Supermicro may be in hot water on the accounting front, but enterprise customers more likely to care about products
This comes along with the news last week that the company’s auditor, Ernst & Young, resigned, causing Supermicro’s stocks to plunge more than 30%. The accounting firm said it reported to Supermicro’s auditing committee in July “concerns about several matters relating to governance, transparency and completeness of communications.” EY only just signed on as Supermicro’s auditor earlier this year, but it claimed that it could “no longer” rely on management’s and its audit committee’s representations and was “unwilling to be associated with the financial statements prepared by management.”
Further, Supermicro was scrutinized in an August report by Hindenburg Research, which found “glaring accounting red flags,” as well as evidence of undisclosed related party transactions, sanctions and export control failures, and customer issues. The report was the result of a three-month investigation involving interviews with former senior employees and industry experts, along with reviews of litigation records, international corporate and customs records.
In the face of all this, the Nasdaq has given Supermicro until November 16 to file its 2024 annual report and remain in compliance, lest it be delisted. The company has been here before: It was temporarily removed from the Nasdaq in 2018, also for failing to file financial statements.

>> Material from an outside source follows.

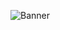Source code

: ![Banner](https://user-images.githubusercontent.com/81511282/150337038-eff948da-64bc-48a4-aeef-1796b74ceca6.png)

On an analyst conference call this week, Supermicro CEO Charles Liang said the company was “working with urgency to become current again with our financial reporting.”
‘Spy chips’ most likely worse than accounting problems
Supermicro counts among its customers nearly all the big players in big tech, including semiconductor darling Nvidia, Intel, AMD, IBM, and Microsoft. In June, the company also made headlines — giving its shares a jolt — when Elon Musk said it and Dell were both supporting his xAI supercomputer project.
Some have reported that Nvidia is diverting orders to other providers, purportedly to distance itself from Supermicro and diversify the supply chain. However, the two are likely unrelated, Stolarski asserted. Supermicro has done well with Nvidia — it has a high-end platform and several large customers ready to deploy. But now other vendors are catching up, so it makes sense that more Nvidia GPUs will go to other server vendors.